O projeto de socialismo do século XXI do presidente venezuelano Hugo Chávez avançou dois passos no fim de semana. O primeiro, com a formação do Partido Socialista Unido da Venezuela (PSUV), agremiação que monopolizará a representação política dos partidários incondicionais de Chávez, que avança na formação de instrumentos para uma ditadura personalista, e, no futuro, para o regime de partido único, de triste memória nos antigos países comunistas. O segundo foi o recrudescimento da reforma agrária, com a expropriação de 16 propriedades, com 330 mil hectares, consideradas improdutivas. Apesar de escaramuças freqüentes, o campo tinha até agora sido relativamente poupado das iniciativas "bolivarianas". Não mais.

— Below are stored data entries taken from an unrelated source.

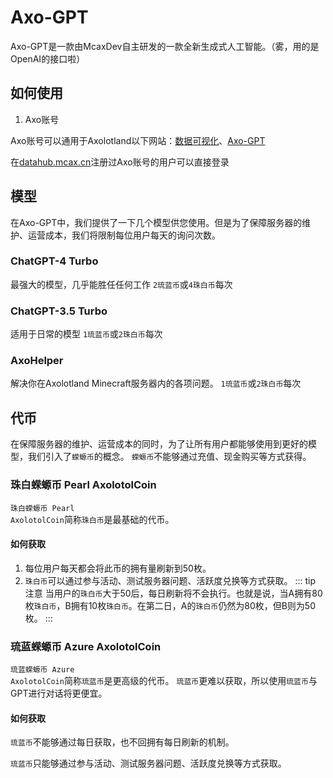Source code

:# Axo-GPT
Axo-GPT是一款由McaxDev自主研发的一款全新生成式人工智能。（雾，用的是OpenAI的接口啦）
## 如何使用
1. Axo账号

Axo账号可以通用于Axolotland以下网站：[数据可视化](https://datahub.mcax.cn)、[Axo-GPT](https://gpt.mcax.cn)

在[datahub.mcax.cn](https://datahub.mcax.cn)注册过Axo账号的用户可以直接登录
## 模型
在Axo-GPT中，我们提供了一下几个模型供您使用。但是为了保障服务器的维护、运营成本，我们将限制每位用户每天的询问次数。
### ChatGPT-4 Turbo
最强大的模型，几乎能胜任任何工作 <code>2琉蓝币</code>或<code>4珠白币</code>每次
### ChatGPT-3.5 Turbo
适用于日常的模型 <code>1琉蓝币</code>或<code>2珠白币</code>每次
### AxoHelper
解决你在Axolotland Minecraft服务器内的各项问题。 <code>1琉蓝币</code>或<code>2珠白币</code>每次
## 代币
在保障服务器的维护、运营成本的同时，为了让所有用户都能够使用到更好的模型，我们引入了<code>蝾螈币</code>的概念。
<code>蝾螈币</code>不能够通过充值、现金购买等方式获得。

### 珠白蝾螈币 Pearl AxolotolCoin
<code>珠白蝾螈币 Pearl AxolotolCoin</code>简称<code>珠白币</code>是最基础的代币。

#### 如何获取
1. 每位用户每天都会将此币的拥有量刷新到50枚。
2. <code>珠白币</code>可以通过参与活动、测试服务器问题、活跃度兑换等方式获取。
::: tip 注意
当用户的<code>珠白币</code>大于50后，每日刷新将不会执行。也就是说，当A拥有80枚<code>珠白币</code>，B拥有10枚<code>珠白币</code>。在第二日，A的<code>珠白币</code>仍然为80枚，但B则为50枚。
:::

### 琉蓝蝾螈币 Azure AxolotolCoin
<code>琉蓝蝾螈币 Azure AxolotolCoin</code>简称<code>琉蓝币</code>是更高级的代币。
<code>琉蓝币</code>更难以获取，所以使用<code>琉蓝币</code>与GPT进行对话将更便宜。

#### 如何获取
<code>琉蓝币</code>不能够通过每日获取，也不回拥有每日刷新的机制。

<code>琉蓝币</code>只能够通过参与活动、测试服务器问题、活跃度兑换等方式获取。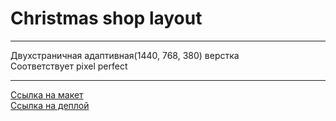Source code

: # Christmas shop layout
***
Двухстраничная адаптивная(1440, 768, 380) верстка\
Соответствует pixel perfect
***
[Ссылка на макет](https://www.figma.com/design/PvbvgCgJkw6UAiaNNZ9hNU/Christmas-Shop-(Copy)?node-id=0-1&t=GkzJDxCDm1MhNdo4-1)\
[Ссылка на деплой](https://rolling-scopes-school.github.io/nikitabystritsky-JSFE2024Q4/christmas-shop/index.html)
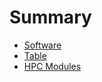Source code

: # Summary

* [Software](software/software.md)
* [Table](software/table.md)
* [HPC Modules](environment/environments.md)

A desmontagem do Movimento Quinta República, criado em 1997, e sua substituição por um partido único, visa dar disciplina e coesão a um até agora informal e até certo ponto diversificado conjunto de forças que sustentam o presidente. Houve surpresas no caminho, pois legendas políticas que eram "companheiras de viagem" se recusam a dissolver-se no caldeirão chavista do PSUV. Entre eles se encontram os stalinistas do Partido Comunista, o Partido pela Democracia Social (Podemos), a favor do que seria um socialismo democrático, e o Pátria Para Todos (PPT), corrente situada entre a esquerda e a centro-esquerda. Juntos, estes grupos arrebataram 1,7 milhão de votos, ante os 4,8 milhões do Movimento Quinta República. Das 167 cadeiras da Assembléia Nacional, detêm 34.

Chávez recebeu a relutância desses partidos com indisfarçada animosidade. Deixou claro que as forças chavistas marcharão unidas sem eles e, de quebra, prometeu remover do ministério os representantes dos partidos "rebeldes". Para os objetivos do presidente não é pouca coisa que está em jogo. O PSUV, que será dirigido por chavistas incondicionais, tomará a máquina do Estado e servirá de mecanismo de seleção dos quadros com acesso ao poder. Os partidos de esquerda nadaram na onda chavista, mas sem o apoio - e talvez com a hostilidade - de Chávez estarão no curto prazo em maus lençóis. Como os partidos tradicionais se enfraqueceram com suas políticas míopes e exclusivistas, e desistiram de concorrer ao Parlamento em 2005, as vozes no Congresso formarão cada vez mais um monótono coro de amém.

A radicalização da reforma agrária segue a lógica estatista do regime. As terras serão distribuídas aos camponeses, arregimentados e disciplinados por comandos chavistas, e se destinarão à produção de carne e leite - que faltam no país devido ao congelamento de preços determinado pelo governo. O dinheiro do petróleo subsidiará a produção, que dependerá em tudo do Estado. É apenas a extensão ao campo da estatização a galope, acelerada com a vitória de Chávez em dezembro. Nos últimos meses, o governo estatizou, com indenizações, a CANTV, do setor de telecomunicações, e empresas de petróleo.

Quando não estatizou empresas diretamente, Chávez injetou recursos para criar companhias que competem em vantagem com a iniciativa privada. Cooperativas e supermercados vendem produtos a preços mais baixos, siderúrgicas e companhias de aviação estatais surgiram do nada e até uma joint-venture para a fabricação de carros com o Irã foi apresentada como uma prova de vitalidade do regime. Os resultados dessas iniciativas apareceram. Os investimentos privados definharam, dando lugar aos menos eficientes do Estado.

A Venezuela acentuou a dependência crônica das importações que outros governos não tiveram interesse ou competência para romper. Sob Chávez, é um aumento grande e rápido dos gastos públicos que promove a festa dos bens importados. A conseqüência de consumo em alta e baixo investimento fez, como sempre, disparar a inflação - ela está acima de 18% em doze meses - e escassear a oferta.

Chávez conta com imenso apoio popular para suas ações, fruto também do inestimável serviço de elites irresponsáveis e políticos sem visão. Os rumos futuros de seu governo parecem claros. Apoiando-se em instituições democráticas, o presidente já avançou bastante para concentrar poderes, com o apoio do povo, em uma primeira fase. A segunda etapa será a da ditadura de um caudilho.